Indeed, it appears that Israel did all this in its sleep. Otherwise, it would be impossible to explain how it happened that these steps simply enhanced Iran’s nuclear capabilities. And what does Bennett suggest doing now? “If there is a return to the nuclear agreement, Israel is not a party to it and is not obligated to it,” Bennett threatens.
He’s right. Israel isn’t a party to the agreement because none of the parties invited it to participate in the deliberations. Bennett has again forgotten the extent to which Israel tried to become a party to the negotiations, at least to voice its reservations, to seek to change several of the provisions that it viewed as critical. But it got none of that. It was totally excluded. And due to all the Israeli anti-Iranian tactical maneuvering, the United States and its allies became fed up with hearing the “voice of Israel.”

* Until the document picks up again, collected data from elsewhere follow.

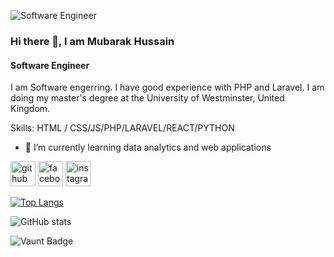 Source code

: 
![Software Engineer](https://scontent.flhr4-4.fna.fbcdn.net/v/t39.30808-6/451617009_3703980553209064_2098783516663836697_n.jpg?_nc_cat=103&ccb=1-7&_nc_sid=6ee11a&_nc_ohc=wP175tF69RwQ7kNvgHyS3Nk&_nc_ht=scontent.flhr4-4.fna&gid=AlUoGfebUn4GjeeisEpERzL&oh=00_AYBc02AzWpjKkE23skxsSpqvWnC0YDxe_nSqteAn9UKLfw&oe=66B15318)

### Hi there 👋, I am Mubarak Hussain 
#### Software Engineer

I am Software engerring. I have good experience with PHP and Laravel.
I am doing my master's degree at the University of Westminster, United Kingdom. 

Skills:  HTML / CSS/JS/PHP/LARAVEL/REACT/PYTHON 

- 🌱 I’m currently learning data analytics and web applications  


[<img src='https://cdn.jsdelivr.net/npm/simple-icons@3.0.1/icons/github.svg' alt='github' height='40'>](https://github.com/MubarakMumin)  [<img src='https://cdn.jsdelivr.net/npm/simple-icons@3.0.1/icons/facebook.svg' alt='facebook' height='40'>](https://www.facebook.com/mubarak.yt)  [<img src='https://cdn.jsdelivr.net/npm/simple-icons@3.0.1/icons/instagram.svg' alt='instagram' height='40'>](https://www.instagram.com/mubarakwebbd/)  

[![Top Langs](https://github-readme-stats.vercel.app/api/top-langs/?username=MubarakMumin)](https://github.com/anuraghazra/github-readme-stats)

![GitHub stats](https://github-readme-stats.vercel.app/api?username=MubarakMumin&show_icons=true&count_private=true)  

![Vaunt Badge](https://api.vaunt.dev/v1/github/entities/MubarakMumin/contributions?format=svg&private=true)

When it comes to Israel not being committed to the agreement, here Bennett has resorted to every possible arrogance, delusion of grandeur and foolishness that a country dependent on broad international backing, particular that of the U.S., could permit to itself. It will be interesting to see what Israel does if President Joe Biden uses the same reasoning to say that he is also not committed to agreements reached in 1969 between Golda Meir and President Richard Nixon on the Israeli nuclear question and demands that Israel sign the international nuclear non-proliferation treaty.
And what if he simply makes do with delaying Israeli arms purchase deals? He has already done that with several countries that are considered America’s allies. Bennett can always explain that he was talking in his sleep.